### Aim of the task
From the records below, transcribe only the lines running from the one with "also supplies a" through the one with "same pointwise inequality". Keep both of those end lines.
[Opening Data for analysis section]
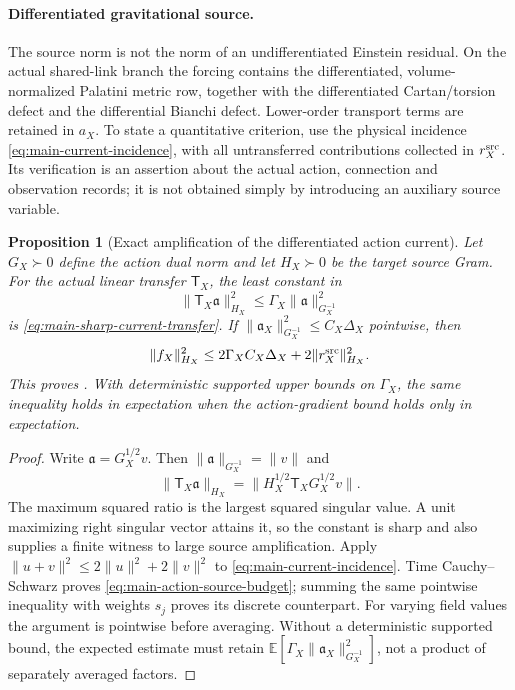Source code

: \documentclass[11pt]{article}
\newtheorem{proposition}[proposition]{Proposition}
\theoremstyle{definition}
\theoremstyle{remark}
\begin{document}
\paragraph{Differentiated gravitational source.}
The source norm is not the norm of an undifferentiated Einstein residual.
On the actual shared-link branch the forcing contains the differentiated,
volume-normalized Palatini metric row, together with the differentiated
Cartan/torsion defect and the differential Bianchi defect.  Lower-order
transport terms are retained in $a_X$.  To state a quantitative criterion,
use the physical incidence \eqref{eq:main-current-incidence}, with all
untransferred contributions collected in $r_X^{\rm src}$.  Its verification
is an assertion about the actual action, connection and observation records;
it is not obtained simply by introducing an auxiliary source variable.

\begin{proposition}[Exact amplification of the differentiated action current]
\label{prop:supp-sharp-current-transfer}
Let $G_X\succ0$ define the action dual norm and let $H_X\succ0$ be the target
source Gram.  For the actual linear transfer $\mathsf T_X$, the least constant
in
\[
 \|\mathsf T_X\mathfrak a\|_{H_X}^2
       \le\Gamma_X\|\mathfrak a\|_{G_X^{-1}}^2
\]
is \eqref{eq:main-sharp-current-transfer}.  If
$\|\mathfrak a_X\|_{G_X^{-1}}^2\le C_X\Delta_X$ pointwise, then
\begin{equation}
 \|f_X\|_{H_X}^2
       \le2\Gamma_XC_X\Delta_X+2\|r_X^{\rm src}\|_{H_X}^2.
 \label{eq:supp-curvature-source-budget}
\end{equation}
This proves .  With deterministic supported
upper bounds on $\Gamma_X$, the same inequality holds in expectation when
the action-gradient bound holds only in expectation.
\end{proposition}
\begin{proof}
Write $\mathfrak a=G_X^{1/2}v$.  Then
$\|\mathfrak a\|_{G_X^{-1}}=\|v\|$ and
\[
 \|\mathsf T_X\mathfrak a\|_{H_X}
       =\|H_X^{1/2}\mathsf T_XG_X^{1/2}v\|.
\]
The maximum squared ratio is the largest squared singular value.  A unit
maximizing right singular vector attains it, so the constant is sharp and
also supplies a finite witness to large source amplification.
Apply $\|u+v\|^2\le2\|u\|^2+2\|v\|^2$ to
\eqref{eq:main-current-incidence}.  Time Cauchy--Schwarz proves
\eqref{eq:main-action-source-budget}; summing the same pointwise inequality
with weights $s_j$ proves its discrete counterpart.  For varying field
values the argument is pointwise before averaging.  Without a deterministic
supported bound, the expected estimate must retain
$\mathbb E[\Gamma_X\|\mathfrak a_X\|_{G_X^{-1}}^2]$, not a product of
separately averaged factors.
\end{proof}
\end{document}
[Closing Data for analysis section]
### Output of the exercise
also supplies a finite witness to large source amplification.
Apply $\|u+v\|^2\le2\|u\|^2+2\|v\|^2$ to
\eqref{eq:main-current-incidence}.  Time Cauchy--Schwarz proves
\eqref{eq:main-action-source-budget}; summing the same pointwise inequality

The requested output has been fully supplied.